Sunday, 23 October 2016

Technicals for week ending – 21st October 2016.

Note : This is not a recommendation and I am not a registered analyst, these are just my observations and an assessment of the positives and negatives from a longer term point of view.

Nifty Weekly

Still sticking to a broader theme of a consolidation with a positive bias as mentioned in the previous weekly posts. On a longer-term time-frame data still suggests to keep a positive stance on Nifty. Exit rules – weekly close below 40-week MA or monthly close below 10-month MA.

Observations (charts below):

Chart 1 Some global context here – on the weekly charts of the ETF’s of Emerging markets (EEM) and BRIC (BKF) we see that both are sustaining well above support zones that go back 5 to 6 years! The 40-week MA on both these ETF’s had been flattish for years and have now started sloping up. Sustaining below the support zones would be worrying but till then the scenario seems to be positive.

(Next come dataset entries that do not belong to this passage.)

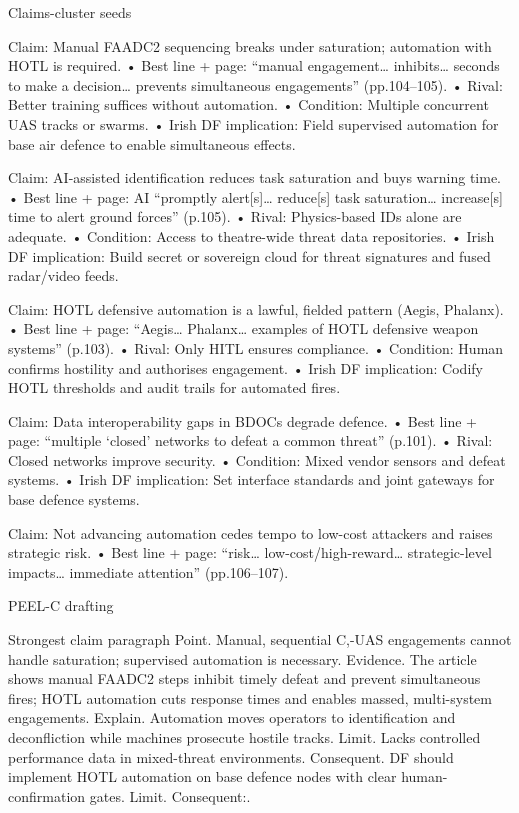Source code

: Claims-cluster seeds

Claim: Manual FAADC2 sequencing breaks under saturation; automation with HOTL is required.
• Best line + page: “manual engagement… inhibits… seconds to make a decision… prevents simultaneous engagements” (pp.104–105). {\small }
• Rival: Better training suffices without automation.
• Condition: Multiple concurrent UAS tracks or swarms.
• Irish DF implication: Field supervised automation for base air defence to enable simultaneous effects.

Claim: AI-assisted identification reduces task saturation and buys warning time.
• Best line + page: AI “promptly alert[s]… reduce[s] task saturation… increase[s] time to alert ground forces” (p.105). {\small }
• Rival: Physics-based IDs alone are adequate.
• Condition: Access to theatre-wide threat data repositories.
• Irish DF implication: Build secret or sovereign cloud for threat signatures and fused radar/video feeds.

Claim: HOTL defensive automation is a lawful, fielded pattern (Aegis, Phalanx).
• Best line + page: “Aegis… Phalanx… examples of HOTL defensive weapon systems” (p.103). {\small }
• Rival: Only HITL ensures compliance.
• Condition: Human confirms hostility and authorises engagement.
• Irish DF implication: Codify HOTL thresholds and audit trails for automated fires.

Claim: Data interoperability gaps in BDOCs degrade defence.
• Best line + page: “multiple ‘closed’ networks to defeat a common threat” (p.101). {\small }
• Rival: Closed networks improve security.
• Condition: Mixed vendor sensors and defeat systems.
• Irish DF implication: Set interface standards and joint gateways for base defence systems.

Claim: Not advancing automation cedes tempo to low-cost attackers and raises strategic risk.
• Best line + page: “risk… low-cost/high-reward… strategic-level impacts… immediate attention” (pp.106–107). {\small }

PEEL-C drafting

Strongest claim paragraph
Point. Manual, sequential C,-UAS engagements cannot handle saturation; supervised automation is necessary.
Evidence. The article shows manual FAADC2 steps inhibit timely defeat and prevent simultaneous fires; HOTL automation cuts response times and enables massed, multi-system engagements. {\small }
Explain. Automation moves operators to identification and deconfliction while machines prosecute hostile tracks.
Limit. Lacks controlled performance data in mixed-threat environments.
Consequent. DF should implement HOTL automation on base defence nodes with clear human-confirmation gates. Limit. Consequent:.

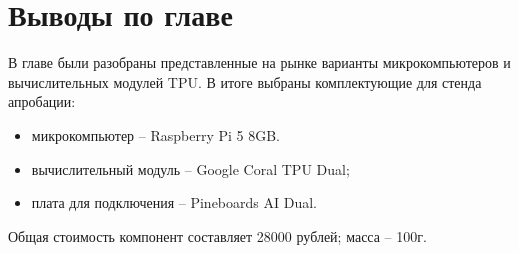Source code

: \section{Выводы по главе}
В главе были разобраны представленные на рынке варианты микрокомпьютеров и вычислительных модулей TPU. В итоге выбраны комплектующие для стенда апробации:
\begin{itemize}
  \item микрокомпьютер -- Raspberry Pi 5 8GB.
  \item вычислительный модуль -- Google Coral TPU Dual;
  \item плата для подключения -- Pineboards AI Dual.
\end{itemize}
Общая стоимость компонент составляет 28000 рублей; масса -- 100г.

Chart 2 On the weekly charts the Nifty index gave a bit of a scare last week but closed this week well above the support zone. Drilling down to the smaller time-frame daily chart this price action could be called a failed break-down but I am not so sure about that. Anyways, other indices like Nifty 500, Midcap and Smallcap indices are way above supports and even above the September expiry day (surgical strike) highs. The broad strength still makes me lean to the positive side and we have not seen any break-downs in the broader indices. Even Bank-Nifty which has the highest weightage in the benchmark Nifty has showed strength by closing above supports and previous week’s highs. The momentum based Nifty Alpha Index is also in new all-time high territory!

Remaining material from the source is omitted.